Putting Perfection In Context

A few folks from our team sported the new jerseys at last weekend’s ELEPHANT ROCK CYCLING FESTIVAL.

So begins FREEDOM TOUR 2018. For the next few weeks our house becomes a staging area for jerseys, food, coolers, bikes, flyers, posters, trailers, and all sorts of miscellaneous stuff. We’ll scramble to get everything ready, and I’m sure only about this:

It won’t be perfect.

Doesn’t matter how hard we try. Someone, most likely me, will forget something, miss a detail, mess something up. Somebody will be frustrated because it wasn’t organized quite the way they would have done it. Someone, most likely me, will feel like a failure.

Happens every time, because we carry around this silly notion of perfection, which of course isn’t achievable anyway.
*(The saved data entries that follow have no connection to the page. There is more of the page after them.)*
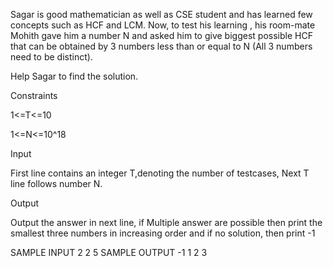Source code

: Sagar is good mathematician as well as CSE student and has learned few concepts such as HCF and LCM. Now, to test his learning , his room-mate Mohith gave him a number N and asked him to give biggest possible HCF that can be obtained by 3 numbers less than or equal to N (All 3 numbers need to be distinct).

Help Sagar to find the solution.

Constraints

1<=T<=10

1<=N<=10^18

Input

First line contains an integer T,denoting the number of testcases, Next T line follows number N.

Output

Output the answer in next line, if Multiple answer are possible then print the smallest three numbers in increasing order and if no solution, then print -1

SAMPLE INPUT 
2
2
5
SAMPLE OUTPUT 
-1
1 2 3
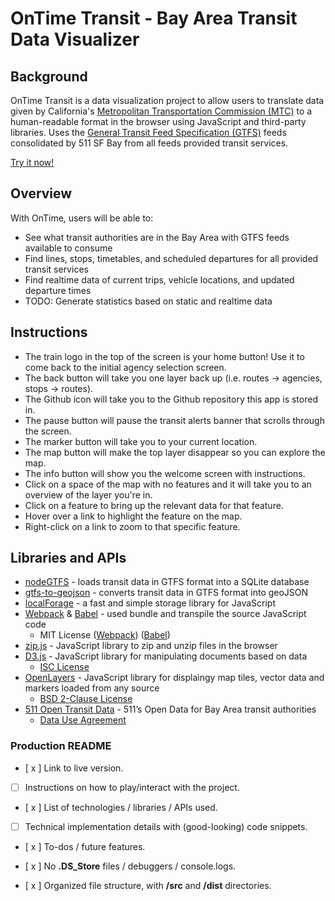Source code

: # OnTime Transit - Bay Area Transit Data Visualizer

## Background

OnTime Transit is a data visualization project to allow users to translate data given by California's [Metropolitan Transportation Commission (MTC)](https://mtc.ca.gov) to a human-readable format in the browser using JavaScript and third-party libraries. Uses the [General Transit Feed Specification (GTFS)](https://developers.google.com/transit) feeds consolidated by 511 SF Bay from all feeds provided transit services.

[Try it now!](https://brianhvo02.github.io/ontime-transit/)

## Overview

With OnTime, users will be able to:
- See what transit authorities are in the Bay Area with GTFS feeds available to consume
- Find lines, stops, timetables, and scheduled departures for all provided transit services
- Find realtime data of current trips, vehicle locations, and updated departure times
- TODO: Generate statistics based on static and realtime data

## Instructions

- The train logo in the top of the screen is your home button! Use it to come back to the initial agency selection screen.
- The back button will take you one layer back up (i.e. routes -> agencies, stops -> routes).
- The Github icon will take you to the Github repository this app is stored in.
- The pause button will pause the transit alerts banner that scrolls through the screen.
- The marker button will take you to your current location.
- The map button will make the top layer disappear so you can explore the map.
- The info button will show you the welcome screen with instructions.
- Click on a space of the map with no features and it will take you to an overview of the layer you're in.
- Click on a feature to bring up the relevant data for that feature.
- Hover over a link to highlight the feature on the map.
- Right-click on a link to zoom to that specific feature.

## Libraries and APIs

- [nodeGTFS](https://github.com/blinktaginc/node-gtfs) - loads transit data in GTFS format into a SQLite database
- [gtfs-to-geojson](https://github.com/blinktaginc/gtfs-to-geojson) -  converts transit data in GTFS format into geoJSON
- [localForage](https://github.com/localForage/localForage) - a fast and simple storage library for JavaScript
- [Webpack](https://webpack.js.org) & [Babel](https://babeljs.io) - used bundle and transpile the source JavaScript code
	- MIT License ([Webpack](https://github.com/webpack/webpack/blob/main/LICENSE)) ([Babel](https://github.com/babel/babel/blob/main/LICENSE))
- [zip.js](https://gildas-lormeau.github.io/zip.js) - JavaScript library to zip and unzip files in the browser
- [D3.js](https://d3js.org/) - JavaScript library for manipulating documents based on data
	- [ISC License](https://github.com/d3/d3/blob/main/LICENSE)
- [OpenLayers](https://openlayers.org) - JavaScript library for displaingy map tiles, vector data and markers loaded from any source
	- [BSD 2-Clause License](https://github.com/openlayers/openlayers/blob/main/LICENSE.md)
- [511 Open Transit Data](https://511.org/open-data/transit) - 511’s Open Data for Bay Area transit authorities
	- [Data Use Agreement](https://511.org/sites/default/files/pdfs/511_Data_Agreement_Final.pdf)

### Production README

- [ x ] Link to live version.

- [ ] Instructions on how to play/interact with the project.

- [ x ] List of technologies / libraries / APIs used.

- [ ] Technical implementation details with (good-looking) code snippets.

- [ x ] To-dos / future features.

- [ x ] No  **.DS_Store**  files / debuggers / console.logs.

- [ x ] Organized file structure, with  **/src**  and  **/dist**  directories.
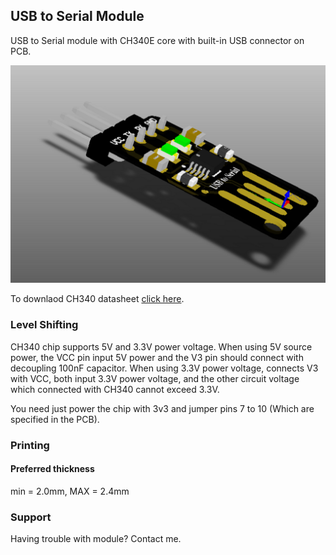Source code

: ## USB to Serial Module

USB to Serial module with CH340E core with built-in USB connector on PCB.

![Preview](https://github.com/farhad3113/usb_to_serial/blob/master/PCB_preview.png)

To downlaod CH340 datasheet [click here](https://github.com/farhad3113/usb_to_serial/blob/master/CH340.pdf).

### Level Shifting

CH340 chip supports 5V and 3.3V power voltage. When using 5V source power, the VCC pin input 5V
power and the V3 pin should connect with decoupling 100nF capacitor. When using 3.3V power voltage,
connects V3 with VCC, both input 3.3V power voltage, and the other circuit voltage which connected with
CH340 cannot exceed 3.3V.

You need just power the chip with 3v3 and jumper pins 7 to 10 (Which are specified in the PCB). 

### Printing
#### Preferred thickness
min = 2.0mm, 
MAX = 2.4mm


### Support

Having trouble with module? Contact me.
So we struggle to meet every single expectation (some others’, mostly ours) and decide we’re inadequate when we miss an impossible-to-attain mark.

Today I’m reminding me, and maybe you, that God doesn’t expect us to do small things perfectly. He asks us to do big, crazy, outrageous, risky things. He asks us to take those risks with love and compassion and grace – for others AND FOR OURSELVES. Because when you do risky things, you’re likely gonna make a mistake or three.

We cycle to bring hope and freedom to kids rescued from human trafficking. The kids who benefit from this were born in a brothel!

Maybe I should focus on that, and stop obsessing about being perfect.